Okay, but do I offer my three year-old-daughter a choice about what to wear or how to wear her very long hair? I often do.

I don’t like that I like her clothes—the less pink ones—so much. I don’t like that we can’t bring ourselves to chop her hair short. I don’t like that so many people greet her with a comment about what she’s wearing or how pretty she looks. I don’t like hearing her friends comment on each other’s pretty clothes or shoes or headbands.

All that disliking doesn’t change the fact that her trying on anyone’s shoes she can find is amusing to her family.

It’s hard not to feel somewhat complicit even if I do celebrate—constantly—her smarts, her agility and strength and pluckiness and humor.

And it’s also true that enjoying how you look and what you wear and how you wear it doesn’t have to be bad, not at all.

**

When she fished the Glinda Barbie from the trash and said, “I found this in the trash! Why?” I could only shrug. I’d found it during my clean-the-almost-empty-house campaign of August 2011 and figured a naked, gnarly-haired old Barbie just wasn’t give-away-able but also wasn’t necessary to continue owning. Had I thrown it in the kitchen trash, I guess it’d be in the landfill (or better, still the rigid plastics recycling bags, slated for delivery September 17th). Barbie’s back in action, though.

We won her at a lesbian baby shower as a prize for winning some contest. I think that almost redeems her right there. She had—long, long ago—a pink gown, a crown and high-heeled shoes and a wand–and a hairbrush. Now, she has only the soundtrack. If you raise her arms, she says, “Tap your heels together three times,” and a few other recognizable good witch phrases.

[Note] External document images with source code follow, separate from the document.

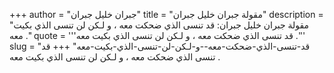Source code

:+++
author = "جبران خليل جبران"
title = "مقولة جبران خليل جبران"
description = "مقولة جبران خليل جبران: قد تنسى الذي ضحكت معه ، و لـكن لن تنسى الذي بكيت معه ."
quote = '''قد تنسى الذي ضحكت معه ، و لـكن لن تنسى الذي بكيت معه .'''
slug = "قد-تنسى-الذي-ضحكت-معه--و-لـكن-لن-تنسى-الذي-بكيت-معه"
+++
قد تنسى الذي ضحكت معه ، و لـكن لن تنسى الذي بكيت معه .
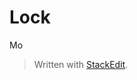 # Lock

Mo

> Written with [StackEdit](https://stackedit.io/).
<!--stackedit_data:
eyJoaXN0b3J5IjpbLTEyMTAyMTMzNl19
-->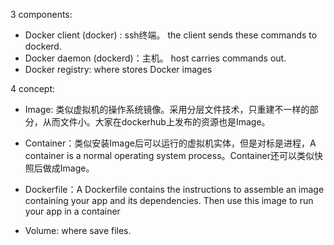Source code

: 3 components:
- Docker client (docker) : ssh终端。 the client sends these commands to dockerd.
- Docker daemon (dockerd)：主机。 host carries commands out.
- Docker registry: where stores Docker images


4 concept:
- Image: 类似虚拟机的操作系统镜像。采用分层文件技术，只重建不一样的部分，从而文件小。大家在dockerhub上发布的资源也是Image。
- Container：类似安装Image后可以运行的虚拟机实体，但是对标是进程，A container is a normal operating system process。Container还可以类似快照后做成Image。
- Dockerfile：A Dockerfile contains the instructions to assemble an image containing your app and its dependencies. Then use this image to run your app in a container

- Volume: where save files.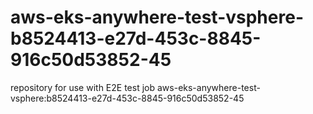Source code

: # aws-eks-anywhere-test-vsphere-b8524413-e27d-453c-8845-916c50d53852-45
repository for use with E2E test job aws-eks-anywhere-test-vsphere:b8524413-e27d-453c-8845-916c50d53852-45
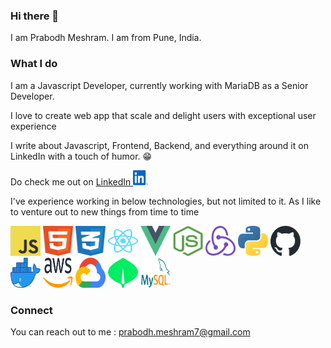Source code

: ### Hi there 👋

I am Prabodh Meshram. I am from Pune, India.

### What I do

I am a Javascript Developer, currently working with MariaDB as a Senior Developer.

I love to create web app that scale and delight users with exceptional user experience

I write about Javascript, Frontend, Backend, and everything around it on LinkedIn with a touch of humor. 😁

Do check me out on [LinkedIn <img src="./svg/linkedin.svg" width="24" height="24">](https://www.linkedin.com/in/prabodhmeshram)

I've experience working in below technologies, but not limited to it. As I like to venture out to new things from time to time

<img src="./svg/js.svg" width="48" height="48"> <img src="./svg/html.svg" width="48" height="48"> <img src="./svg/css.svg" width="48" height="48"> <img src="./svg/reactjs.svg" width="48" height="48"> <img src="./svg/vuejs.svg" width="48" height="48"> <img src="./svg/nodejs.svg" width="48" height="48"> <img src="./svg/redux.svg" width="48" height="48"> <img src="./svg/python.svg" width="48" height="48"> <img src="./svg/github.svg" width="48" height="48"> <img src="./svg/docker.webp" width="48" height="48"> <img src="./svg/aws.svg" width="48" height="48"> <img src="./svg/gcp.svg" width="48" height="48"> <img src="./svg/mongodb.svg" width="48" height="48"> <img src="./svg/mysql.png" width="48" height="48">

### Connect

You can reach out to me : prabodh.meshram7@gmail.com
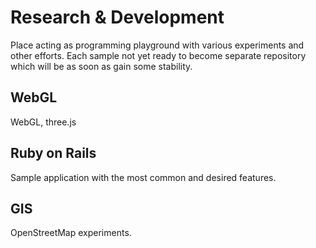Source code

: # Research & Development

Place acting as programming playground with various experiments and other efforts. Each sample not yet ready to become separate repository which will be as soon as gain some stability.

## WebGL
WebGL, three.js

## Ruby on Rails
Sample application with the most common and desired features.

## GIS
OpenStreetMap experiments.
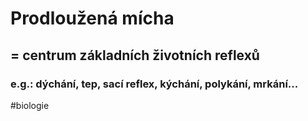 # Prodloužená mícha
## = centrum základních životních reflexů 
### e.g.: dýchání, tep, sací reflex, kýchání, polykání, mrkání...
#biologie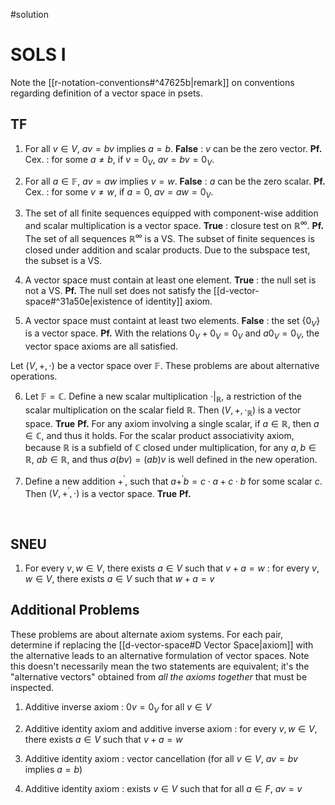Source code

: #solution
# SOLS I
Note the [[r-notation-conventions#^47625b|remark]] on conventions regarding definition of a vector space in psets.
## **TF**
1. For all $v\in V$, $av=bv$ implies $a=b$.
**False** : $v$ can be the zero vector.
**Pf.** Cex. : for some $a\neq b$, if $v=0_V$, $av=bv=0_V$.

2. For all $a\in\mathbb{F}$, $av=aw$ implies $v=w$.
**False** : $a$ can be the zero scalar.
**Pf.** Cex. : for some $v\neq w$, if $a=0$, $av=aw=0_V$.

3. The set of all finite sequences equipped with component-wise addition and scalar multiplication is a vector space.
**True** : closure test on $\mathbb{R}^\infty$.
**Pf.** The set of all sequences $\mathbb{R}^\infty$ is a VS. The subset of finite sequences is closed under addition and scalar products. Due to the subspace test, the subset is a VS.

4. A vector space must contain at least one element.
**True** : the null set is not a VS.
**Pf.** The null set does not satisfy the [[d-vector-space#^31a50e|existence of identity]] axiom.

5. A vector space must containt at least two elements.
**False** : the set $\{0_V\}$ is a vector space.
**Pf.** With the relations $0_V+0_V=0_V$ and $a0_V=0_V$, the vector space axioms are all satisfied.


Let $(V,+,\cdot)$ be a vector space over $\mathbb{F}$. These problems are about alternative operations.

6. Let $\mathbb{F}=\mathbb{C}$. Define a new scalar multiplication $\cdot|_{\mathbb{R}}$, a restriction of the scalar multiplication on the scalar field $\mathbb{R}$. Then $(V,+,\cdot_\mathbb{R})$ is a vector space.
**True**
**Pf.** For any axiom involving a single scalar, if $a\in\mathbb{R}$, then $a\in\mathbb{C}$, and thus it holds. For the scalar product associativity axiom, because $\mathbb{R}$ is a subfield of $\mathbb{C}$ closed under multiplication, for any $a,b\in\mathbb{R}$, $ab\in\mathbb{R}$, and thus $a(bv)=(ab)v$ is well defined in the new operation.

7. Define a new addition $+^\prime$, such that $a+^\prime b=c\cdot a+c\cdot b$ for some scalar $c$. Then $(V,+^\prime,\cdot)$ is a vector space.
**True**
**Pf.** 

<br />

## **SNEU**
1. For every $v,w\in V$, there exists $a\in V$ such that $v+a=w$ : for every $v,w\in V$, there exists $a\in V$ such that $w+a=v$ 


## Additional Problems
These problems are about alternate axiom systems. For each pair, determine if replacing the [[d-vector-space#D Vector Space|axiom]] with the alternative leads to an alternative formulation of vector spaces.
Note this doesn't necessarily mean the two statements are equivalent; it's the "alternative vectors" obtained from *all the axioms together* that must be inspected.

1. Additive inverse axiom : $0v=0_V$ for all $v\in V$


2. Additive identity axiom and additive inverse axiom : for every $v,w\in V$, there exists $a\in V$ such that $v+a=w$


3. Additive identity axiom : vector cancellation (for all $v\in V$, $av=bv$ implies $a=b$)


4. Additive identity axiom : exists $v\in V$ such that for all $a\in F$, $av=v$

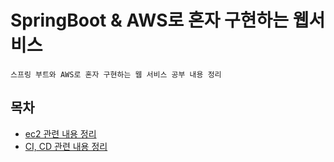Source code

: # SpringBoot & AWS로 혼자 구현하는 웹서비스

`스프링 부트와 AWS로 혼자 구현하는 웹 서비스 공부 내용 정리`

## 목차

- [ec2 관련 내용 정리](https://github.com/youngho-j/TIL/blob/main/AWS/WebDev/ec2.md)  
- [CI, CD 관련 내용 정리](https://github.com/youngho-j/TIL/blob/main/AWS/WebDev/ci_cd.md)  

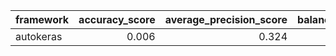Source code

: | framework   |   accuracy_score |   average_precision_score |   balanced_accuracy_score |   cohen_kappa_score |   f1_score_macro |   f1_score_micro |   f1_score_weighted |   matthews_corrcoef |   precision_score |   recall_score |   roc_auc_score |   coverage_error |   label_ranking_average_precision_score |   label_ranking_loss | training_time   | test_time   |
|:------------|-----------------:|--------------------------:|--------------------------:|--------------------:|-----------------:|-----------------:|--------------------:|--------------------:|------------------:|---------------:|----------------:|-----------------:|----------------------------------------:|---------------------:|:----------------|:------------|
| autokeras   |            0.006 |                     0.324 |                        -1 |                  -1 |            0.157 |            0.212 |               0.198 |                  -1 |                -1 |             -1 |           0.524 |           13.919 |                                   0.409 |                0.855 | 00:01:16        | 00:00:00    |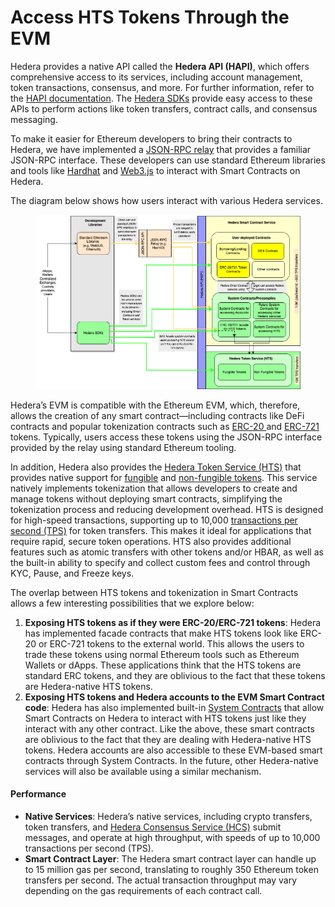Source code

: # Access HTS Tokens Through the EVM

Hedera provides a native API called the **Hedera API (HAPI)**, which offers comprehensive access to its services, including account management, token transactions, consensus, and more. For further information, refer to the [HAPI documentation](../../sdks-and-apis/hedera-api/). The [Hedera SDKs](../../sdks-and-apis/sdks/) provide easy access to these APIs to perform actions like token transfers, contract calls, and consensus messaging.

To make it easier for Ethereum developers to bring their contracts to Hedera, we have implemented a [JSON-RPC relay](../smart-contracts/deploying-smart-contracts/json-rpc-relay.md) that provides a familiar JSON-RPC interface. These developers can use standard Ethereum libraries and tools like [Hardhat](../../support-and-community/glossary.md#hardhat) and [Web3.js](https://web3js.readthedocs.io/en/v1.10.0/) to interact with Smart Contracts on Hedera.

The diagram below shows how users interact with various Hedera services.

<figure><img src="../../.gitbook/assets/SmartContractsAndHTS.drawio.png" alt=""><figcaption></figcaption></figure>

Hedera’s EVM is compatible with the Ethereum EVM, which, therefore, allows the creation of any smart contract—including contracts like DeFi contracts and popular tokenization contracts such as [ERC-20 ](../smart-contracts/tokens-managed-by-smart-contracts/erc-20-fungible-tokens.md)and [ERC-721](../smart-contracts/tokens-managed-by-smart-contracts/erc-721-non-fungible-tokens-nfts.md) tokens. Typically, users access these tokens using the JSON-RPC interface provided by the relay using standard Ethereum tooling.

In addition, Hedera also provides the [Hedera Token Service (HTS)](../../support-and-community/glossary.md#hedera-token-service-hts) that provides native support for [fungible](../../support-and-community/glossary.md#fungible-token) and [non-fungible tokens](../../support-and-community/glossary.md#non-fungible-token-nft). This service natively implements tokenization that allows developers to create and manage tokens without deploying smart contracts, simplifying the tokenization process and reducing development overhead. HTS is designed for high-speed transactions, supporting up to 10,000 [transactions per second (TPS)](../../support-and-community/glossary.md#transactions-per-second-tps) for token transfers. This makes it ideal for applications that require rapid, secure token operations. HTS also provides additional features such as atomic transfers with other tokens and/or HBAR, as well as the built-in ability to specify and collect custom fees and control through KYC, Pause, and Freeze keys.

The overlap between HTS tokens and tokenization in Smart Contracts allows a few interesting possibilities that we explore below:

1. **Exposing HTS tokens as if they were ERC-20/ERC-721 tokens**: Hedera has implemented facade contracts that make HTS tokens look like ERC-20 or ERC-721 tokens to the external world. This allows the users to trade these tokens using normal Ethereum tools such as Ethereum Wallets or dApps. These applications think that the HTS tokens are standard ERC tokens, and they are oblivious to the fact that these tokens are Hedera-native HTS tokens.
2. **Exposing HTS tokens and Hedera accounts to the EVM Smart Contract code**: Hedera has also implemented built-in [System Contracts](../smart-contracts/compiling-smart-contracts.md#system-smart-contracts) that allow Smart Contracts on Hedera to interact with HTS tokens just like they interact with any other contract. Like the above, these smart contracts are oblivious to the fact that they are dealing with Hedera-native HTS tokens. Hedera accounts are also accessible to these EVM-based smart contracts through System Contracts. In the future, other Hedera-native services will also be available using a similar mechanism.

#### Performance

* **Native Services**: Hedera’s native services, including crypto transfers, token transfers, and [Hedera Consensus Service (HCS)](../../support-and-community/glossary.md#hedera-consensus-service-hcs) submit messages, and operate at high throughput, with speeds of up to 10,000 transactions per second (TPS).
* **Smart Contract Layer**: The Hedera smart contract layer can handle up to 15 million gas per second, translating to roughly 350 Ethereum token transfers per second. The actual transaction throughput may vary depending on the gas requirements of each contract call.
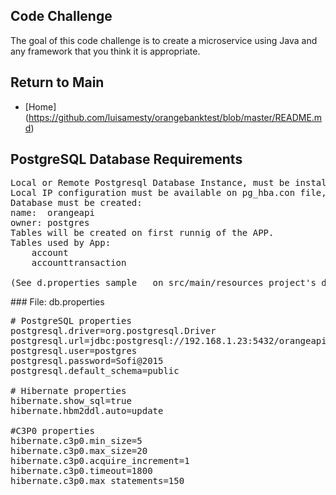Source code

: ## Code Challenge
The goal of this code challenge is to create a microservice using Java and any framework that you think it is
appropriate.
## Return to Main
- [Home] (https://github.com/luisamesty/orangebanktest/blob/master/README.md)
## PostgreSQL Database Requirements
<pre>
Local or Remote Postgresql Database Instance, must be installed and service running.
Local IP configuration must be available on pg_hba.con file, in order to accept request from the IP address of the Test PC.
Database must be created:
name:  orangeapi
owner: postgres
Tables will be created on first runnig of the APP.
Tables used by App:
    account
    accounttransaction

(See d.properties sample   on src/main/resources project's directory) 
</pre>
### File:  db.properties
<pre>
# PostgreSQL properties
postgresql.driver=org.postgresql.Driver
postgresql.url=jdbc:postgresql://192.168.1.23:5432/orangeapi
postgresql.user=postgres
postgresql.password=Sofi@2015
postgresql.default_schema=public

# Hibernate properties
hibernate.show_sql=true
hibernate.hbm2ddl.auto=update

#C3P0 properties
hibernate.c3p0.min_size=5
hibernate.c3p0.max_size=20
hibernate.c3p0.acquire_increment=1
hibernate.c3p0.timeout=1800
hibernate.c3p0.max_statements=150
</pre>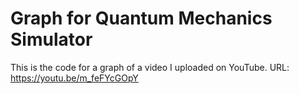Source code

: # Graph for Quantum Mechanics Simulator

This is the code for a graph of a video I uploaded on YouTube. URL: https://youtu.be/m_feFYcGOpY
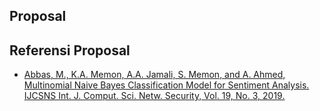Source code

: ## Proposal
## Referensi Proposal
* [Abbas, M., K.A. Memon, A.A. Jamali, S. Memon, and A. Ahmed, Multinomial Naive Bayes Classification Model for Sentiment Analysis. IJCSNS Int. J. Comput. Sci. Netw. Security, Vol. 19, No. 3, 2019.](Referensi/Multinomial_Naive_Bayes_Classification_Model_for_Sentiment_Analysis.pdf)
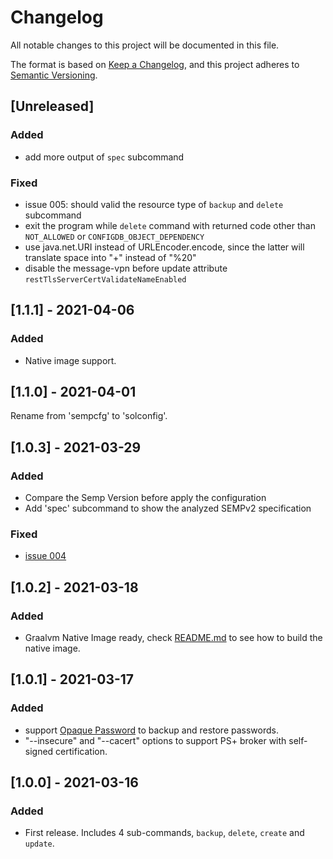 # Changelog
All notable changes to this project will be documented in this file.

The format is based on [Keep a Changelog](https://keepachangelog.com/en/1.0.0/),
and this project adheres to [Semantic Versioning](https://semver.org/spec/v2.0.0.html).

## [Unreleased]
### Added
- add more output of `spec` subcommand

### Fixed
- issue 005: should valid the resource type of `backup` and `delete` subcommand
- exit the program while `delete` command with returned code other than `NOT_ALLOWED` or `CONFIGDB_OBJECT_DEPENDENCY`
- use java.net.URI instead of URLEncoder.encode, since the latter will translate space into "+" instead of "%20"
- disable the message-vpn before update attribute `restTlsServerCertValidateNameEnabled`

## [1.1.1] - 2021-04-06
### Added
- Native image support.

## [1.1.0] - 2021-04-01

Rename from 'sempcfg' to 'solconfig'.

## [1.0.3] - 2021-03-29
### Added
- Compare the Semp Version before apply the configuration
- Add 'spec' subcommand to show the analyzed SEMPv2 specification
  
### Fixed
- [issue 004](issues/x%20004%20%23bug,%20should%20make%20sure%20the%20%22Requires%22%20attributes%20are%20present.md)


## [1.0.2] - 2021-03-18
### Added
- Graalvm Native Image ready, check [README.md](README.md) to see how to build the native image.

## [1.0.1] - 2021-03-17
### Added
- support [Opaque Password](https://docs.solace.com/API-Developer-Online-Ref-Documentation/swagger-ui/config/index.html) to backup and restore passwords.
- "--insecure" and "--cacert" options to support PS+ broker with self-signed certification.

## [1.0.0] - 2021-03-16
### Added
- First release. Includes 4 sub-commands, `backup`, `delete`, `create` and `update`.
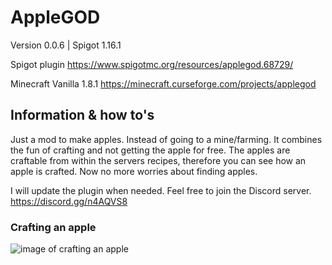 # AppleGOD
Version 0.0.6  |  Spigot 1.16.1



Spigot plugin
https://www.spigotmc.org/resources/applegod.68729/

Minecraft Vanilla 1.8.1
https://minecraft.curseforge.com/projects/applegod


## Information & how to's
Just a mod to make apples. Instead of going to a mine/farming.
It combines the fun of crafting and not getting the apple for free. The apples are craftable from within the servers recipes, therefore you can see how an apple is crafted. Now no more worries about finding apples.

I will update the plugin when needed. Feel free to join the Discord server.
https://discord.gg/n4AQVS8

### Crafting an apple
![image of crafting an apple](img/craftinsystem.png)

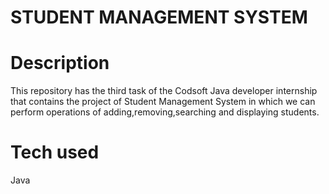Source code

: # STUDENT MANAGEMENT SYSTEM
# Description
This repository has the third task of the Codsoft Java developer internship that contains the project of Student Management System in which we can perform operations of adding,removing,searching and displaying students.
# Tech used
Java
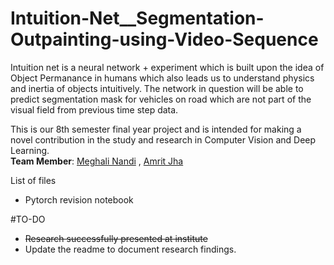 # Intuition-Net__Segmentation-Outpainting-using-Video-Sequence
Intuition net is a neural network + experiment which is built upon the idea of Object Permanance in humans which also leads us to understand physics and inertia of objects intuitively. The network in question will be able to predict segmentation mask for vehicles on road which are not part of the visual field from previous time step data.  

This is our 8th semester final year project and is intended for making a novel contribution in the study and research in Computer Vision and Deep Learning.  
**Team Member**: [Meghali Nandi](https://github.com/Meghali-Nandi) , [Amrit Jha](https://github.com/amritjha)  

List of files  
* Pytorch revision notebook  

#TO-DO
* ~~Research successfully presented at institute~~
* Update the readme to document research findings.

Maybe Barbie got on her radar screen after eyeing Sophia’s Barbie—or someone else’s. I’d forgotten Saskia had even seen Barbie, but of course she’s seen loads. A couple of weeks ago she chose Dora the Explorer band-aids when we were emergency band-aid shopping for me. Quoting Saskia: “I love Dora.” I had no idea.

Saskia was outside a few nights ago carrying her doll. She was yelling, “I love my body outside. I love my body inside. I love my body!”

Or so I thought, because when I said, “It’s great that you love your body everywhere,” she corrected me. “I love my Barbie,” she clarified.

Oh, right.

**

One more word to add: feminism. It’s such a good word. I make sure to throw it around my house a bunch so the kids are comfortable with it. My friend Avi is doing a neat series on her blog called this is what a feminist looks like. I’m a feminist there, too. Saskia is a feminist on Tumblr. And in real life, too, even though I haven’t yet heard her say so. She is sure she can do anything her brothers do if not now, then “when I am big.”

**

While on the subject of feminism, if you don’t know Feministing you totally should. My friend Bill is a close friend to a Feministing goddess, Jessica Valenti (he even officiated her wedding). This week, hanging with his daughter, was comfortably ensconced amongst the very young women in our town.